As I dive deeper into web design, the more I realize how critically important it is to learn from others. By this, I'm not simply talking about using others' advice for coding best practices, nor even about–gasp!–stealing code.

What I mean by "learning from others" is to begin to develop a perspective of others' work that truly values and prizes their talents.

After all, let's be serious: web designers are a conceited bunch. We like to roll out designs and have others laud us with praises about how cool the site looks, how well it functions, whatever. But what do we do when we look at others' work?

I know my first reaction is to critique. "Well," I think to myself, "if I had designed this site (imagine me puffing a giant pipe while wearing a hideously ostentatious robe), I would have done this…" Or, "This site could be SO much better if only they had done that ['that' being understood as what I would have done, obviously]." Am I right?
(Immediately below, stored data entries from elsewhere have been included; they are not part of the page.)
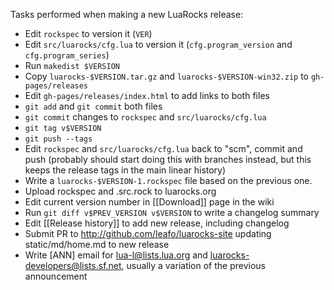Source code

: Tasks performed when making a new LuaRocks release:

* Edit `rockspec` to version it (`VER`)
* Edit `src/luarocks/cfg.lua` to version it (`cfg.program_version` and `cfg.program_series`)
* Run `makedist $VERSION`
* Copy `luarocks-$VERSION.tar.gz` and `luarocks-$VERSION-win32.zip` to `gh-pages/releases`
* Edit `gh-pages/releases/index.html` to add links to both files
* `git add` and `git commit` both files
* `git commit` changes to `rockspec` and `src/luarocks/cfg.lua`
* `git tag v$VERSION`
* `git push --tags`
* Edit `rockspec` and `src/luarocks/cfg.lua` back to "scm", commit and push (probably should start doing this with branches instead, but this keeps the release tags in the main linear history)
* Write a `luarocks-$VERSION-1.rockspec` file based on the previous one.
* Upload rockspec and .src.rock to luarocks.org
* Edit current version number in [[Download]] page in the wiki
* Run `git diff v$PREV_VERSION v$VERSION` to write a changelog summary
* Edit [[Release history]] to add new release, including changelog
* Submit PR to http://github.com/leafo/luarocks-site updating static/md/home.md to new release
* Write \[ANN\] email for lua-l@lists.lua.org and luarocks-developers@lists.sf.net, usually a variation of the previous announcement
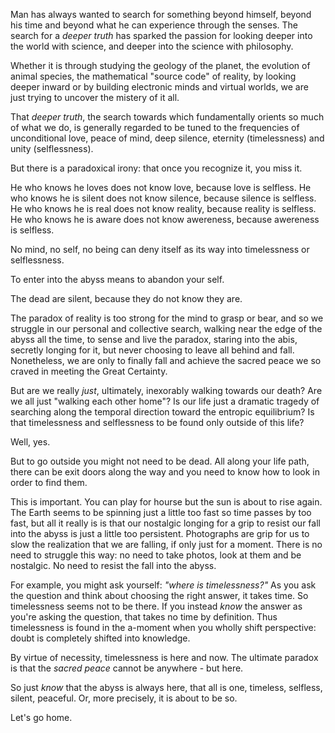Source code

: Man has always wanted to search for something beyond himself, beyond his time and beyond what he can experience through the senses.
The search for a *deeper truth* has sparked the passion for looking deeper into the world with science, and deeper into the science with philosophy.

Whether it is through studying the geology of the planet, the evolution of animal species, the mathematical "source code" of reality, by looking deeper inward or by building electronic minds and virtual worlds, we are just trying to uncover the mistery of it all.

That *deeper truth*, the search towards which fundamentally orients so much of what we do, is generally regarded to be tuned to the frequencies of unconditional love, peace of mind, deep silence, eternity (timelessness) and unity (selflessness).

But there is a paradoxical irony: that once you recognize it, you miss it.

He who knows he loves does not know love, because love is selfless.
He who knows he is silent does not know silence, because silence is selfless.
He who knows he is real does not know reality, because reality is selfless.
He who knows he is aware does not know awereness, because awereness is selfless.

No mind, no self, no being can deny itself as its way into timelessness or selflessness.

To enter into the abyss means to abandon your self.

The dead are silent, because they do not know they are.

The paradox of reality is too strong for the mind to grasp or bear, and so we struggle in our personal and collective search, walking near the edge of the abyss all the time, to sense and live the paradox, staring into the abis, secretly longing for it, but never choosing to leave all behind and fall.
Nonetheless, we are only to finally fall and achieve the sacred peace we so craved in meeting the Great Certainty.

But are we really *just*, ultimately, inexorably walking towards our death?
Are we all just "walking each other home"?
Is our life just a dramatic tragedy of searching along the temporal direction toward the entropic equilibrium?
Is that timelessness and selflessness to be found only outside of this life?

Well, yes.

But to go outside you might not need to be dead.
All along your life path, there can be exit doors along the way and you need to know how to look in order to find them.

This is important.
You can play for hourse but the sun is about to rise again.
The Earth seems to be spinning just a little too fast so time passes by too fast, but all it really is is that our nostalgic longing for a grip to resist our fall into the abyss is just a little too persistent.
Photographs are grip for us to slow the realization that we are falling, if only just for a moment.
There is no need to struggle this way: no need to take photos, look at them and be nostalgic.
No need to resist the fall into the abyss.

For example, you might ask yourself: *"where is timelessness?"*
As you ask the question and think about choosing the right answer, it takes time.
So timelessness seems not to be there.
If you instead *know* the answer as you're asking the question, that takes no time by definition.
Thus timelessness is found in the a-moment when you wholly shift perspective: doubt is completely shifted into knowledge.

By virtue of necessity, timelessness is here and now.
The ultimate paradox is that the *sacred peace* cannot be anywhere - but here.

So just *know* that the abyss is always here, that all is one, timeless, selfless, silent, peaceful.
Or, more precisely, it is about to be so.

Let's go home.

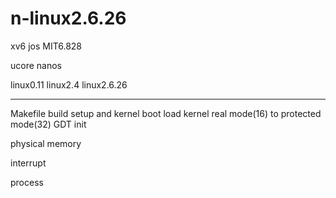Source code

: # n-linux2.6.26

xv6
jos
MIT6.828

ucore
nanos

linux0.11
linux2.4
linux2.6.26

---------------------------------------------

Makefile
    build setup and kernel
boot
    load kernel
    real mode(16) to protected mode(32)
    GDT
init

physical memory

interrupt

process
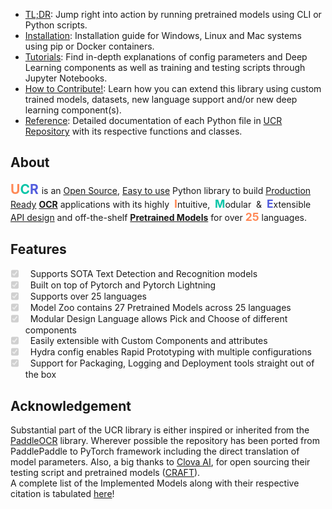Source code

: - [TL;DR](tldr.md): Jump right into action by running pretrained models using CLI or Python scripts.
- [Installation](tldr/#setup): Installation guide for Windows, Linux and Mac systems using pip or Docker containers.
- [Tutorials](coming_soon.md): Find in-depth explanations of config parameters and Deep Learning components as well as training and testing scripts through Jupyter Notebooks.
- [How to Contribute!](coming_soon.md): Learn how you can extend this library using custom trained models, datasets, new language support and/or new deep learning component(s).
- [Reference](coming_soon.md): Detailed documentation of each Python file in [UCR Repository](https://github.com/DocYard-ai/UCR/tree/develop/ucr) with its respective functions and classes.

## About
<span style="font-weight:bold; font-size: 150%; color:#FF8856">U</span><span style="font-weight:bold; font-size: 150%; color:#0AC5A8">C</span><span style="font-weight:bold; font-size: 150%; color:#525CDD">R </span> is an <u>Open Source</u>, <u>Easy to use</u> Python library to build <u>Production Ready</u> **[OCR](https://en.wikipedia.org/wiki/Optical_character_recognition)** applications with its highly &nbsp;<span style="font-weight:bold; font-size: 125%; color:#FF8856">I</span>ntuitive, &nbsp;<span style="font-weight:bold; font-size: 125%; color:#0AC5A8">M</span>odular&nbsp; & &nbsp;<span style="font-weight:bold; font-size: 125%; color:#525CDD">E</span>xtensible <u>API design</u> and off-the-shelf **[Pretrained Models](pretrained.md)** for over <span style="font-weight:bold; font-size: 125%; color:#FF8856">25</span> languages.  

## Features

<ul class="task-list">
    <li class="task-list-item">
        <label class="task-list-control">
            <input type="checkbox" disabled checked="">
            <span class="task-list-indicator"></span>
        </label>
        &nbsp;Supports SOTA Text Detection and Recognition models 
    </li>
    <li class="task-list-item">
        <label class="task-list-control">
            <input type="checkbox" disabled checked="">
            <span class="task-list-indicator"></span>
        </label>
        &nbsp;Built on top of Pytorch and Pytorch Lightning
    </li>
    <li class="task-list-item">
        <label class="task-list-control">
            <input type="checkbox" disabled checked="">
            <span class="task-list-indicator"></span>
        </label>
        &nbsp;Supports over 25 languages
    </li>
    <li class="task-list-item">
        <label class="task-list-control">
            <input type="checkbox" disabled checked="">
            <span class="task-list-indicator"></span>
        </label>
        &nbsp;Model Zoo contains 27 Pretrained Models across 25 languages
    </li>
    <li class="task-list-item">
        <label class="task-list-control">
            <input type="checkbox" disabled checked="">
            <span class="task-list-indicator"></span>
        </label>
        &nbsp;Modular Design Language allows Pick and Choose of different components
    </li>
    <li class="task-list-item">
        <label class="task-list-control">
            <input type="checkbox" disabled checked="">
            <span class="task-list-indicator"></span>
        </label>
        &nbsp;Easily extensible with Custom Components and attributes
    </li>
    <li class="task-list-item">
        <label class="task-list-control">
            <input type="checkbox" disabled checked="">
            <span class="task-list-indicator"></span>
        </label>
        &nbsp;Hydra config enables Rapid Prototyping with multiple configurations
    </li>
    <li class="task-list-item">
        <label class="task-list-control">
            <input type="checkbox" disabled checked="">
            <span class="task-list-indicator"></span>
        </label>
        &nbsp;Support for Packaging, Logging and Deployment tools straight out of the box
    </li>
</ul>

## Acknowledgement

Substantial part of the UCR library is either inspired or inherited from the [PaddleOCR](https://github.com/PaddlePaddle/PaddleOCR) library. Wherever possible the repository has been ported from PaddlePaddle to PyTorch framework including the direct translation of model parameters.
Also, a big thanks to [Clova AI](https://clova.ai/en/research/research-areas.html), for open sourcing their testing script and pretrained models ([CRAFT](https://github.com/clovaai/CRAFT-pytorch)).  
A complete list of the Implemented Models along with their respective citation is tabulated [here](coming_soon.md)!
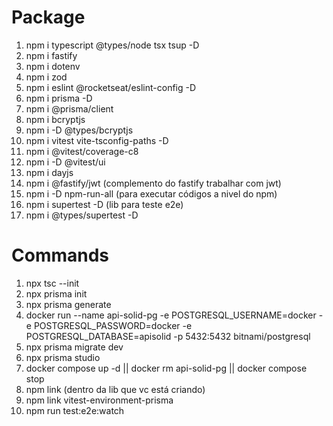 # Package
1. npm i typescript @types/node tsx tsup -D
2. npm i fastify
3. npm i dotenv
4. npm i zod
5. npm i eslint @rocketseat/eslint-config -D
6. npm i prisma -D
7. npm i @prisma/client
8. npm i bcryptjs
9. npm i -D @types/bcryptjs
10. npm i vitest vite-tsconfig-paths -D
11. npm i @vitest/coverage-c8
12. npm i -D @vitest/ui 
13. npm i dayjs
14. npm i @fastify/jwt (complemento do fastify trabalhar com jwt)
15. npm i -D npm-run-all (para executar códigos a nivel do npm)
16. npm i supertest -D (lib para teste e2e)
17. npm i @types/supertest -D



# Commands
1. npx tsc --init
2. npx prisma init
3. npx prisma generate
4. docker run --name api-solid-pg -e POSTGRESQL_USERNAME=docker -e POSTGRESQL_PASSWORD=docker  -e POSTGRESQL_DATABASE=apisolid -p 5432:5432 bitnami/postgresql
5. npx prisma migrate dev
6. npx prisma studio
7. docker compose up -d    ||   docker rm api-solid-pg || docker compose stop
8. npm link (dentro da lib que vc está criando)
9. npm link vitest-environment-prisma
10. npm run test:e2e:watch



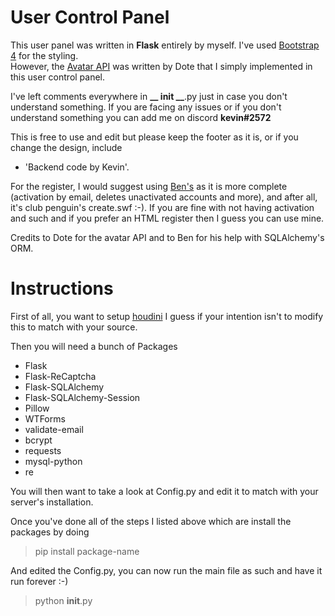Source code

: # User Control Panel

This user panel was written in **Flask** entirely by myself. I've used [Bootstrap 4](https://getbootstrap.com/docs/4.0/getting-started/introduction/) for the styling.  
However, the [Avatar API](https://github.com/Times-0/Avatar/blob/master/Avatar.py) was written by Dote  that I simply implemented in this user control panel.  

I've left comments everywhere in **__ init __**.py  just in case you don't understand something. If you are facing any issues or if you don't understand something you can add me on discord **kevin#2572**  
  
This is free to use and edit but please keep the footer as it is, or if you change the design, include  
- 'Backend code by Kevin'.  
  
For the register, I would suggest using [Ben's](https://gist.github.com/ketnipz/048740d381b454e95afe910fb112ef53)  as it is more complete (activation by email, deletes unactivated accounts and more), and after all, it's  club penguin's create.swf :-). If you are fine with not having activation and such and if you prefer an HTML register then I guess you can use mine.  
  
Credits to Dote for the avatar API and to Ben for his help with SQLAlchemy's ORM.

# Instructions

First of all, you want to setup [houdini](https://github.com/Solero/Houdini) I guess if your intention isn't to modify this to match with your source.

Then you will need a bunch of Packages
- Flask
- Flask-ReCaptcha
- Flask-SQLAlchemy
- Flask-SQLAlchemy-Session
- Pillow
- WTForms
- validate-email
- bcrypt
- requests
- mysql-python
- re

You will then want to take a look at Config.py and edit it to match with your server's installation.

Once you've done all of the steps I listed above which are install the packages by doing
> pip install package-name

And edited the Config.py, you can now run the main file as such and have it run forever :-)
>python __init__.py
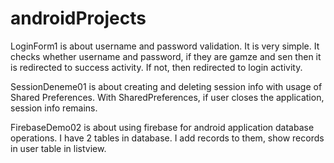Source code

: # androidProjects
LoginForm1 is about username and password validation. It is very simple. It checks whether username and password, if they are gamze and sen then it is redirected to success activity. If not, then  redirected to login activity.

SessionDeneme01 is about creating and deleting session info with usage of Shared Preferences. With SharedPreferences, if user closes the application, session info remains.

FirebaseDemo02 is about using firebase for android application database operations. I have 2 tables in database. I add records to them, show records in user table in listview.
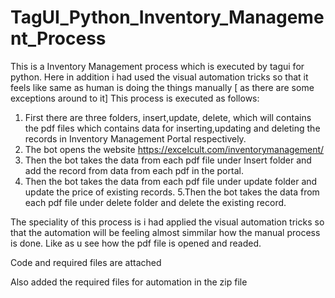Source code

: # TagUI_Python_Inventory_Management_Process
This is a Inventory Management process which is executed by tagui for python. Here in addition i had used the visual automation tricks so that it feels like same as human is doing the things manually [ as there are some exceptions around to it]
This process is executed as follows:

1. First there are three folders, insert,update, delete, which will contains the pdf files which contains data for inserting,updating and deleting the records in Inventory Management Portal respectively.
2. The bot opens the website https://excelcult.com/inventorymanagement/
3. Then the bot takes the data from each pdf file under Insert folder and add the record from data from each pdf in the portal.
4. Then the bot takes the data from each pdf file under update folder and update the price of existing records.
5.Then the bot takes the data from each pdf file under delete folder and delete the existing record.

The speciality of this process is i had applied the visual automation tricks so that the automation will be feeling almost simmilar how the manual process is done. Like as u see how the pdf file is opened and readed.

Code and required files are attached 

Also added the required files for automation in the zip file

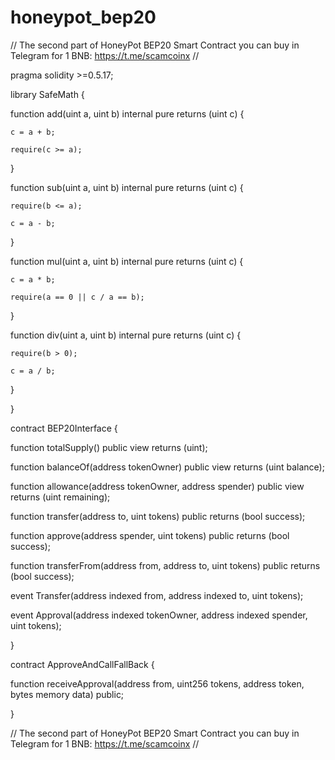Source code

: # honeypot_bep20
// The second part of HoneyPot BEP20 Smart Contract you can buy in Telegram for 1 BNB: https://t.me/scamcoinx //


pragma solidity >=0.5.17;

library SafeMath {

  function add(uint a, uint b) internal pure returns (uint c) {

    c = a + b;

    require(c >= a);

  }

  function sub(uint a, uint b) internal pure returns (uint c) {

    require(b <= a);

    c = a - b;

  }

  function mul(uint a, uint b) internal pure returns (uint c) {

    c = a * b;

    require(a == 0 || c / a == b);

  }

  function div(uint a, uint b) internal pure returns (uint c) {

    require(b > 0);

    c = a / b;

  }

}

contract BEP20Interface {

  function totalSupply() public view returns (uint);

  function balanceOf(address tokenOwner) public view returns (uint balance);

  function allowance(address tokenOwner, address spender) public view returns (uint remaining);

  function transfer(address to, uint tokens) public returns (bool success);

  function approve(address spender, uint tokens) public returns (bool success);

  function transferFrom(address from, address to, uint tokens) public returns (bool success);

  event Transfer(address indexed from, address indexed to, uint tokens);

  event Approval(address indexed tokenOwner, address indexed spender, uint tokens);

}

contract ApproveAndCallFallBack {

  function receiveApproval(address from, uint256 tokens, address token, bytes memory data) public;

}


// The second part of HoneyPot BEP20 Smart Contract you can buy in Telegram for 1 BNB: https://t.me/scamcoinx //
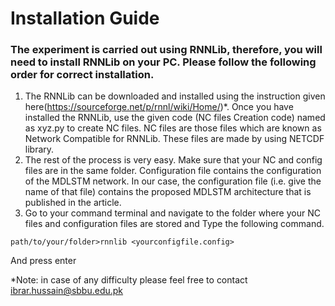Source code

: # Installation Guide

### The experiment is carried out using RNNLib, therefore, you will need to install RNNLib on your PC. Please follow the following order for correct installation.

1.	The RNNLib can be downloaded and installed using the instruction given here(https://sourceforge.net/p/rnnl/wiki/Home/)*. Once you have installed the RNNLib, use the given code (NC files Creation code) named as xyz.py to create NC files. NC files are those files which are known as Network Compatible for RNNLib. These files are made by using NETCDF library. 
2.	The rest of the process is very easy. Make sure that your NC and config files are in the same folder.  Configuration file contains the configuration of the MDLSTM network. In our case, the configuration file (i.e. give the name of that file) contains the proposed MDLSTM architecture that is published in the article.
3.	Go to your command terminal and navigate to the folder where your NC files and configuration files are stored and Type the following command.

`path/to/your/folder>rnnlib <yourconfigfile.config>` 

And press enter 

*Note: in case of any difficulty please feel free to contact ibrar.hussain@sbbu.edu.pk
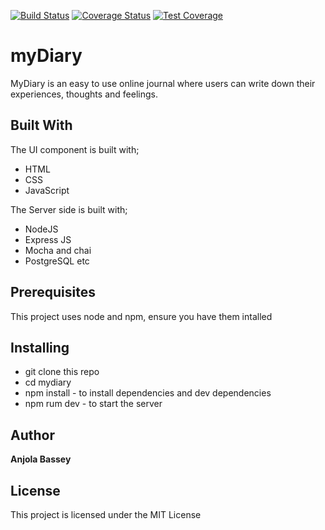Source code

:  [![Build Status](https://travis-ci.org/anjolabassey/MyDiary.svg?branch=development)](https://travis-ci.org/anjolabassey/MyDiary)  [![Coverage Status](https://coveralls.io/repos/github/anjolabassey/MyDiary/badge.svg?branch=development)](https://coveralls.io/github/anjolabassey/MyDiary?branch=development) [![Test Coverage](https://api.codeclimate.com/v1/badges/7100dc47534afb253620/test_coverage)](https://codeclimate.com/github/anjolabassey/MyDiary/test_coverage)

# myDiary

MyDiary is an easy to use online journal where users can write down their experiences, thoughts and feelings. 

## Built With

The UI component is built with;
* HTML 
* CSS 
* JavaScript

The Server side is built with;
* NodeJS
* Express JS
* Mocha and chai
* PostgreSQL etc

## Prerequisites

This project uses node and npm, ensure you have them intalled

## Installing
* git clone this repo
* cd mydiary
* npm install - to install dependencies and dev dependencies
* npm rum dev - to start the server



## Author

**Anjola Bassey** 

## License

This project is licensed under the MIT License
I know I am, because I am one of the most self-deprecating web designers out there, and I do it constantly.

However, this is a tremendously difficult way to function. Not only it is incredibly arrogant, but it actually creates a standard for yourself that is impossible to achieve, e.g., being better than everyone else. I have quickly found that this is patently impossible–I'm just not that good, and my attempts to live up to this fabricated standard are laughable.

So lately, I have made a conscious effort to move away from the stance of critique and have tried to cast an eye for appreciating the work of others. Instead of making mental lists of things that I would do differently, I deliberately mentally document the aspects of the site that are tremendously COOL. I have even begun emailing designers of sites that particularly strike me, just to drop them an encouraging word and let them know that their work is appreciated.

Now don't get me wrong: I am no saint when it comes to this practice. My first inclination is toward the old mode of criticism, and I easily fall into this trap if I am not careful. However, what this imperfect designer has found is that the more I make deliberate efforts to truly appreciate the work of others, the more I enjoy what I do. Web design is now becoming less of a competition between me and the rest of the world, and is transforming into a very rewarding career that brings me a lot of happiness.

Moreover, as I reach out to the broader design community, I am finding a lot of friends. You wouldn't think that a quick email kudos would do a lot, but I'm gaining a lot of friends just from simple, encouraging words. But even better is that these same people invariably reciprocate the kind and encouraging words, and this gives me a lot of motivation to continue my growth and development as a designer.

So do you want to become a better web designer? Start by reaching out and saying something kind about someone else's work–you'll be amazed at the broad world of friends and partnerships that this can open up, and how your entire approach to web design can be transformed by such a simple and easy thing.